Anytime I post a picture, such as a car with a license plate, I BLANK out the numbers/letters with three colors, a block of white, then a block of silver, then a block of black. Not layers, just the colors.
Blurring can be made secure, if the picture is blurred or pixelated) to the maximum. Then no one can see the original numbers any longer, therefore creating the highest possible degree of security.
http://www.automatiq.se
An unclassified report was released with information blacked out to make it unclassified. The problem is that whatever software was used to produce the PDF with classified information hidden had only applied a layer which was easily removed.
People who do not understand the technology they are working with should not have this kind of release authority. And that's the hard part--the higher up you are in the food chain, the less likely you are to understand the new tools your organization is working with.
There are very few users in government who could not do their jobs just fine using Windows 3.11, WordStar 3.x and an e-mail client on a fast but simple machine.
Slaved as the government is to Microsoft's development cycle, however, the government will always be at the cutting edge of compromised.
Don't trust anyone under thirty.
While I acknowledge knowning little about different blurring algorithms could someone enlight a bit how much of "unblurring" can be done? I realize there are some "sharpen" filters in Photoshop and Gimp but AFAIK they all seem to be based on highlighting edges or something like that.

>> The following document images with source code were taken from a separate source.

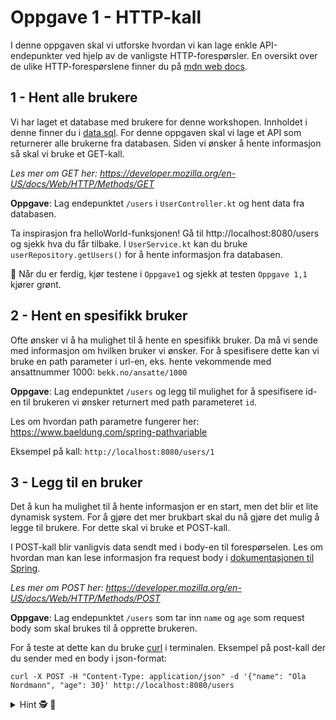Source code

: # Oppgave 1 - HTTP-kall

I denne oppgaven skal vi utforske hvordan vi kan lage enkle API-endepunkter ved hjelp av de vanligste HTTP-forespørsler.
En oversikt over de ulike HTTP-forespørslene finner du på [mdn web docs](https://developer.mozilla.org/en-US/docs/Web/HTTP/Methods).

## 1 - Hent alle brukere

Vi har laget et database med brukere for denne workshopen. Innholdet i denne finner du i [data.sql](../src/main/resources/data.sql).
For denne oppgaven skal vi lage et API som returnerer alle brukerne fra databasen. Siden vi ønsker å hente informasjon så skal vi bruke et GET-kall.

_Les mer om GET her: https://developer.mozilla.org/en-US/docs/Web/HTTP/Methods/GET_ 

**Oppgave**: Lag endepunktet `/users` i `UserController.kt` og hent data fra databasen.

Ta inspirasjon fra helloWorld-funksjonen! Gå til http://localhost:8080/users og sjekk hva du får tilbake. I `UserService.kt` kan du bruke `userRepository.getUsers()` for å hente informasjon fra databasen.

🧪 Når du er ferdig, kjør testene i `Oppgave1` og sjekk at testen `Oppgave 1,1` kjører grønt.

## 2 - Hent en spesifikk bruker

Ofte ønsker vi å ha mulighet til å hente en spesifikk bruker. Da må vi sende med informasjon om hvilken bruker vi ønsker.
For å spesifisere dette kan vi bruke en path parameter i url-en, eks. hente vekommende med ansattnummer 1000: `bekk.no/ansatte/1000`

**Oppgave**: Lag endepunktet `/users` og legg til mulighet for å spesifisere id-en til brukeren vi ønsker returnert med path parameteret `id`.

Les om hvordan path parametre fungerer her: https://www.baeldung.com/spring-pathvariable

Eksempel på kall: `http://localhost:8080/users/1`



## 3 - Legg til en bruker

Det å kun ha mulighet til å hente informasjon er en start, men det blir et lite dynamisk system.
For å gjøre det mer brukbart skal du nå gjøre det mulig å legge til brukere.
For dette skal vi bruke et POST-kall.

I POST-kall blir vanligvis data sendt med i body-en til forespørselen. 
Les om hvordan man kan lese informasjon fra request body i [dokumentasjonen til Spring](https://docs.spring.io/spring-framework/reference/web/webflux/controller/ann-methods/requestbody.html).

_Les mer om POST her: https://developer.mozilla.org/en-US/docs/Web/HTTP/Methods/POST_

**Oppgave**: Lag endepunktet `/users` som tar inn `name` og `age` som request body som skal brukes til å opprette brukeren.

For å teste at dette kan du bruke [curl](https://curl.se/) i terminalen. Eksempel på post-kall der du sender med en body i json-format:
```
curl -X POST -H "Content-Type: application/json" -d '{"name": "Ola Nordmann", "age": 30}' http://localhost:8080/users
```

<details>
<summary>Hint 🕵️ 📜</summary>

---

Lag en dataklasse som representerer dataen som skal sendes inn i POST-kallet.
```
data class UserDTO(val name: String, val age: Int)
```

Når du har User-klassen på plass kan du bruke `@RequestBody` for å lese dataen som sendes inn i POST-kallet, på lik linje
som du brukte `@PathVariable` for å lese path parametre.

---
</details>
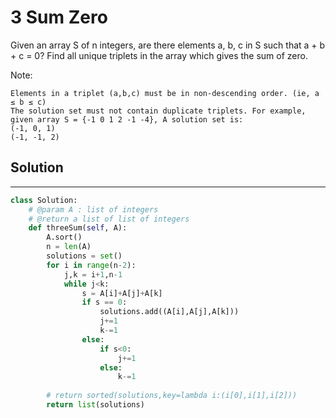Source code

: <h1>3 Sum Zero</h1>

<p>Given an array S of n integers, are there elements a, b, c in S such that a + b + c = 0?
Find all unique triplets in the array which gives the sum of zero.

Note:

    Elements in a triplet (a,b,c) must be in non-descending order. (ie, a ≤ b ≤ c)
    The solution set must not contain duplicate triplets. For example, given array S = {-1 0 1 2 -1 -4}, A solution set is:
    (-1, 0, 1)
    (-1, -1, 2)
</p>

<h2>Solution</h2>

***

```python
class Solution:
    # @param A : list of integers
    # @return a list of list of integers
    def threeSum(self, A):
        A.sort()
        n = len(A)
        solutions = set()
        for i in range(n-2):
            j,k = i+1,n-1
            while j<k:
                s = A[i]+A[j]+A[k]
                if s == 0:
                    solutions.add((A[i],A[j],A[k]))
                    j+=1
                    k-=1
                else:
                    if s<0:
                        j+=1
                    else:
                        k-=1
                        
        # return sorted(solutions,key=lambda i:(i[0],i[1],i[2]))
        return list(solutions)
```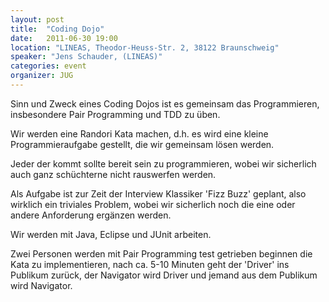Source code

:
```yaml
---
layout: post
title:  "Coding Dojo"
date:   2011-06-30 19:00
location: "LINEAS, Theodor-Heuss-Str. 2, 38122 Braunschweig"
speaker: "Jens Schauder, (LINEAS)"
categories: event
organizer: JUG
---
```

Sinn und Zweck eines Coding Dojos ist es gemeinsam das Programmieren, insbesondere Pair Programming und TDD zu üben.

Wir werden eine Randori Kata machen, d.h. es wird eine kleine Programmieraufgabe gestellt, die wir gemeinsam lösen werden.

Jeder der kommt sollte bereit sein zu programmieren, wobei wir sicherlich auch ganz schüchterne nicht rauswerfen werden.

Als Aufgabe ist zur Zeit der Interview Klassiker 'Fizz Buzz' geplant, also wirklich ein triviales Problem, wobei wir
sicherlich noch die eine oder andere Anforderung ergänzen werden.

Wir werden mit Java, Eclipse und JUnit arbeiten.

Zwei Personen werden mit Pair Programming test getrieben beginnen die Kata zu implementieren, nach ca. 5-10 Minuten
geht der 'Driver' ins Publikum zurück, der Navigator wird Driver und jemand aus dem Publikum wird Navigator.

As in the TFA, the Bill Gates picture has a small part of it blurred (his face). Could it be possible to calcute all the possible variations that give the same bitmap as the original when filtered with gaussian blur? What I glanced from gaussian blur page the group including all the possible solutions has to be finite, I guess, while being very huge..
This combined with a monkey (or bored computer user) could "help" refine the patter by selecting the most likely variation until the user is satisfied. Or is this something for which there already exists programs?
He basically points out that a blurred mosaic amounts to a form of inexact hash function. While irreversable, if you have a small enough input space, you can exhaustively hash all possible candidates and pick the one(s) that best match the target.
Interestingly enough, while he points out that most financial account numbers contain a degree of error detection and correction, he chooses to use that to reduce the match set, rather than the candidate set. I suppose this would matter if you wanted to prove a hypothesis (if the best match yields a valid number, you have a p=[valid/total]), but if you just want to steal someone's account info, you'd do better to reduce your processing time and just try the best few results in order.
Not only do you have no idea what TFA is about, you're wrong about what you're talking about as well.
That isn't 'lazy programmers'. That's people trying to up their search engine rank without bothering their customers with a ton of pointless text.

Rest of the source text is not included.